(Record excerpts Opens)
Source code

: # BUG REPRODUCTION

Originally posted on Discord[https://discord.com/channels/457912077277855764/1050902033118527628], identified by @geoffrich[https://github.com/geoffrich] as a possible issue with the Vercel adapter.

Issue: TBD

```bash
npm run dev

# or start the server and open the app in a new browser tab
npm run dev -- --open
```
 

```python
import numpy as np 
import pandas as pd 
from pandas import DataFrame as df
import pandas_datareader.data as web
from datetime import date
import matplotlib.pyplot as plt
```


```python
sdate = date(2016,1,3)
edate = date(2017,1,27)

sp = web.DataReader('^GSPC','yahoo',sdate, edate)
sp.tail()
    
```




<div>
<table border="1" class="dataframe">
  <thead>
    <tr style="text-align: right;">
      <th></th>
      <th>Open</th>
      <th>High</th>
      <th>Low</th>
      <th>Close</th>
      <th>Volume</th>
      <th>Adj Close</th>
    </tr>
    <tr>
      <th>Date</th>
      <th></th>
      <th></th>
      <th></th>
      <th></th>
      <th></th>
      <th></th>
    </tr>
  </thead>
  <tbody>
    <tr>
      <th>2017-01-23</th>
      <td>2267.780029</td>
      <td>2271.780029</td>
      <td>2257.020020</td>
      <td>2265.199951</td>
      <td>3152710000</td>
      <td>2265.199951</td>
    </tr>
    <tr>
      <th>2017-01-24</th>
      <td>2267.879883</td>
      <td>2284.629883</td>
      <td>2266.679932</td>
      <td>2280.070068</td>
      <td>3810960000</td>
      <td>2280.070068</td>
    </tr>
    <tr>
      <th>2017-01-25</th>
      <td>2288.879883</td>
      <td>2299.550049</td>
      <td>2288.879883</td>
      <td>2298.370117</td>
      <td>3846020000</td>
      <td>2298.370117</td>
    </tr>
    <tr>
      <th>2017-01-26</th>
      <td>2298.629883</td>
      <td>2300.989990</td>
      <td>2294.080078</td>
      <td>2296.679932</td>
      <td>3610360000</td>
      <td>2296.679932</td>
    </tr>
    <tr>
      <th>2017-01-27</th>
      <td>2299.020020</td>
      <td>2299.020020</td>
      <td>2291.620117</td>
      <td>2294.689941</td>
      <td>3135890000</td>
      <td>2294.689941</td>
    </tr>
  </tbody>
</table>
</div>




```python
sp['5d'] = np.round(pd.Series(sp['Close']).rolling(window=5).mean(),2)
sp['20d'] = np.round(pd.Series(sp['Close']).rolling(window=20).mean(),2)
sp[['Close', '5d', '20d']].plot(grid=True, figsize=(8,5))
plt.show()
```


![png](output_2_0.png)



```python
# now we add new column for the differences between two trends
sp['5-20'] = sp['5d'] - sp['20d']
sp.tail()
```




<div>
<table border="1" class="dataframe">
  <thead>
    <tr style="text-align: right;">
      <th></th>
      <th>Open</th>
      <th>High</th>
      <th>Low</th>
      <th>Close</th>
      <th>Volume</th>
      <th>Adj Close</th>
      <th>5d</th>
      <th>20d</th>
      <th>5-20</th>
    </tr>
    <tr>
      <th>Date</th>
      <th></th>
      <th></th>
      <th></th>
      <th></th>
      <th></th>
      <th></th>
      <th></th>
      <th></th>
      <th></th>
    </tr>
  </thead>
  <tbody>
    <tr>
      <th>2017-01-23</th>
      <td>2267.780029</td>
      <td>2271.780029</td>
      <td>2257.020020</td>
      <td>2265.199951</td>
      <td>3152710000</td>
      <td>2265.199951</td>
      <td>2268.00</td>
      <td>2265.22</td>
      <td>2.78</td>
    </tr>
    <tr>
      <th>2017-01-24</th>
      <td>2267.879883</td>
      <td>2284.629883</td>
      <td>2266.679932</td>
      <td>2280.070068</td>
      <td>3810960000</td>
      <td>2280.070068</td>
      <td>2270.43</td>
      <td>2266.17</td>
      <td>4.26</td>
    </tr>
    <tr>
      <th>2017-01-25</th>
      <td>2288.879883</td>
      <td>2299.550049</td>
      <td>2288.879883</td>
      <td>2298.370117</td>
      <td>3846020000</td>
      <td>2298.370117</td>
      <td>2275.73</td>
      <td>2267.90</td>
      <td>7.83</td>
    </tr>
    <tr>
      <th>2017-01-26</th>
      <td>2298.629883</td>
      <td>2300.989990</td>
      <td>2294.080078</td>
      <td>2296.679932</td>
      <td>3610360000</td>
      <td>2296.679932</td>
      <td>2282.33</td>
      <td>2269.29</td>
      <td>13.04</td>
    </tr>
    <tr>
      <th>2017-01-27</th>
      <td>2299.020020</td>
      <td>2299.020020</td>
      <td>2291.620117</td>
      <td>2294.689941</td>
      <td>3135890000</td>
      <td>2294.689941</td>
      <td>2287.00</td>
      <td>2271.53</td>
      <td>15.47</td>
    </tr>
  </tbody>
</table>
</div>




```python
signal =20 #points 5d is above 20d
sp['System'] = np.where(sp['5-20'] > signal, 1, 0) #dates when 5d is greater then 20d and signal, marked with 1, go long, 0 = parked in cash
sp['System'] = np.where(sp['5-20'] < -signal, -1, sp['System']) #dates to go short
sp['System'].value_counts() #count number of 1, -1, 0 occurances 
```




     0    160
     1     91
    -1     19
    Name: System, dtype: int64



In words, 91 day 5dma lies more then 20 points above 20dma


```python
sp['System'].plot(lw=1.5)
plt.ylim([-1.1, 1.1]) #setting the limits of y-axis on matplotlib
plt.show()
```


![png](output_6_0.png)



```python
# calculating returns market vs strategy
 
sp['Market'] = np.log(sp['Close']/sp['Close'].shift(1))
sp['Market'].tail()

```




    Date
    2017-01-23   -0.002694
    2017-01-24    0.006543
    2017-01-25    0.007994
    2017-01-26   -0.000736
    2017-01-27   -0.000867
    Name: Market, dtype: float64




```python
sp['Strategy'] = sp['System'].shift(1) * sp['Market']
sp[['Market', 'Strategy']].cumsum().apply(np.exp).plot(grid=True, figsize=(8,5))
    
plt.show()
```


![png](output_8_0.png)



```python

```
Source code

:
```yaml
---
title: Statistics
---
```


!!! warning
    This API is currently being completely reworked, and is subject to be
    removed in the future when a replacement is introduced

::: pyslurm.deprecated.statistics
(Record excerpts Closes)
■ **To do**
Could you restate every entry above word for word?

■ **Reply**
Source code

: # BUG REPRODUCTION

Originally posted on Discord[https://discord.com/channels/457912077277855764/1050902033118527628], identified by @geoffrich[https://github.com/geoffrich] as a possible issue with the Vercel adapter.

Issue: TBD

```bash
npm run dev

# or start the server and open the app in a new browser tab
npm run dev -- --open
```
 

```python
import numpy as np 
import pandas as pd 
from pandas import DataFrame as df
import pandas_datareader.data as web
from datetime import date
import matplotlib.pyplot as plt
```


```python
sdate = date(2016,1,3)
edate = date(2017,1,27)

sp = web.DataReader('^GSPC','yahoo',sdate, edate)
sp.tail()
    
```




<div>
<table border="1" class="dataframe">
  <thead>
    <tr style="text-align: right;">
      <th></th>
      <th>Open</th>
      <th>High</th>
      <th>Low</th>
      <th>Close</th>
      <th>Volume</th>
      <th>Adj Close</th>
    </tr>
    <tr>
      <th>Date</th>
      <th></th>
      <th></th>
      <th></th>
      <th></th>
      <th></th>
      <th></th>
    </tr>
  </thead>
  <tbody>
    <tr>
      <th>2017-01-23</th>
      <td>2267.780029</td>
      <td>2271.780029</td>
      <td>2257.020020</td>
      <td>2265.199951</td>
      <td>3152710000</td>
      <td>2265.199951</td>
    </tr>
    <tr>
      <th>2017-01-24</th>
      <td>2267.879883</td>
      <td>2284.629883</td>
      <td>2266.679932</td>
      <td>2280.070068</td>
      <td>3810960000</td>
      <td>2280.070068</td>
    </tr>
    <tr>
      <th>2017-01-25</th>
      <td>2288.879883</td>
      <td>2299.550049</td>
      <td>2288.879883</td>
      <td>2298.370117</td>
      <td>3846020000</td>
      <td>2298.370117</td>
    </tr>
    <tr>
      <th>2017-01-26</th>
      <td>2298.629883</td>
      <td>2300.989990</td>
      <td>2294.080078</td>
      <td>2296.679932</td>
      <td>3610360000</td>
      <td>2296.679932</td>
    </tr>
    <tr>
      <th>2017-01-27</th>
      <td>2299.020020</td>
      <td>2299.020020</td>
      <td>2291.620117</td>
      <td>2294.689941</td>
      <td>3135890000</td>
      <td>2294.689941</td>
    </tr>
  </tbody>
</table>
</div>




```python
sp['5d'] = np.round(pd.Series(sp['Close']).rolling(window=5).mean(),2)
sp['20d'] = np.round(pd.Series(sp['Close']).rolling(window=20).mean(),2)
sp[['Close', '5d', '20d']].plot(grid=True, figsize=(8,5))
plt.show()
```


![png](output_2_0.png)



```python
# now we add new column for the differences between two trends
sp['5-20'] = sp['5d'] - sp['20d']
sp.tail()
```




<div>
<table border="1" class="dataframe">
  <thead>
    <tr style="text-align: right;">
      <th></th>
      <th>Open</th>
      <th>High</th>
      <th>Low</th>
      <th>Close</th>
      <th>Volume</th>
      <th>Adj Close</th>
      <th>5d</th>
      <th>20d</th>
      <th>5-20</th>
    </tr>
    <tr>
      <th>Date</th>
      <th></th>
      <th></th>
      <th></th>
      <th></th>
      <th></th>
      <th></th>
      <th></th>
      <th></th>
      <th></th>
    </tr>
  </thead>
  <tbody>
    <tr>
      <th>2017-01-23</th>
      <td>2267.780029</td>
      <td>2271.780029</td>
      <td>2257.020020</td>
      <td>2265.199951</td>
      <td>3152710000</td>
      <td>2265.199951</td>
      <td>2268.00</td>
      <td>2265.22</td>
      <td>2.78</td>
    </tr>
    <tr>
      <th>2017-01-24</th>
      <td>2267.879883</td>
      <td>2284.629883</td>
      <td>2266.679932</td>
      <td>2280.070068</td>
      <td>3810960000</td>
      <td>2280.070068</td>
      <td>2270.43</td>
      <td>2266.17</td>
      <td>4.26</td>
    </tr>
    <tr>
      <th>2017-01-25</th>
      <td>2288.879883</td>
      <td>2299.550049</td>
      <td>2288.879883</td>
      <td>2298.370117</td>
      <td>3846020000</td>
      <td>2298.370117</td>
      <td>2275.73</td>
      <td>2267.90</td>
      <td>7.83</td>
    </tr>
    <tr>
      <th>2017-01-26</th>
      <td>2298.629883</td>
      <td>2300.989990</td>
      <td>2294.080078</td>
      <td>2296.679932</td>
      <td>3610360000</td>
      <td>2296.679932</td>
      <td>2282.33</td>
      <td>2269.29</td>
      <td>13.04</td>
    </tr>
    <tr>
      <th>2017-01-27</th>
      <td>2299.020020</td>
      <td>2299.020020</td>
      <td>2291.620117</td>
      <td>2294.689941</td>
      <td>3135890000</td>
      <td>2294.689941</td>
      <td>2287.00</td>
      <td>2271.53</td>
      <td>15.47</td>
    </tr>
  </tbody>
</table>
</div>




```python
signal =20 #points 5d is above 20d
sp['System'] = np.where(sp['5-20'] > signal, 1, 0) #dates when 5d is greater then 20d and signal, marked with 1, go long, 0 = parked in cash
sp['System'] = np.where(sp['5-20'] < -signal, -1, sp['System']) #dates to go short
sp['System'].value_counts() #count number of 1, -1, 0 occurances 
```




     0    160
     1     91
    -1     19
    Name: System, dtype: int64



In words, 91 day 5dma lies more then 20 points above 20dma


```python
sp['System'].plot(lw=1.5)
plt.ylim([-1.1, 1.1]) #setting the limits of y-axis on matplotlib
plt.show()
```


![png](output_6_0.png)



```python
# calculating returns market vs strategy
 
sp['Market'] = np.log(sp['Close']/sp['Close'].shift(1))
sp['Market'].tail()

```




    Date
    2017-01-23   -0.002694
    2017-01-24    0.006543
    2017-01-25    0.007994
    2017-01-26   -0.000736
    2017-01-27   -0.000867
    Name: Market, dtype: float64




```python
sp['Strategy'] = sp['System'].shift(1) * sp['Market']
sp[['Market', 'Strategy']].cumsum().apply(np.exp).plot(grid=True, figsize=(8,5))
    
plt.show()
```


![png](output_8_0.png)



```python

```
Source code

:
```yaml
---
title: Statistics
---
```


!!! warning
    This API is currently being completely reworked, and is subject to be
    removed in the future when a replacement is introduced

::: pyslurm.deprecated.statistics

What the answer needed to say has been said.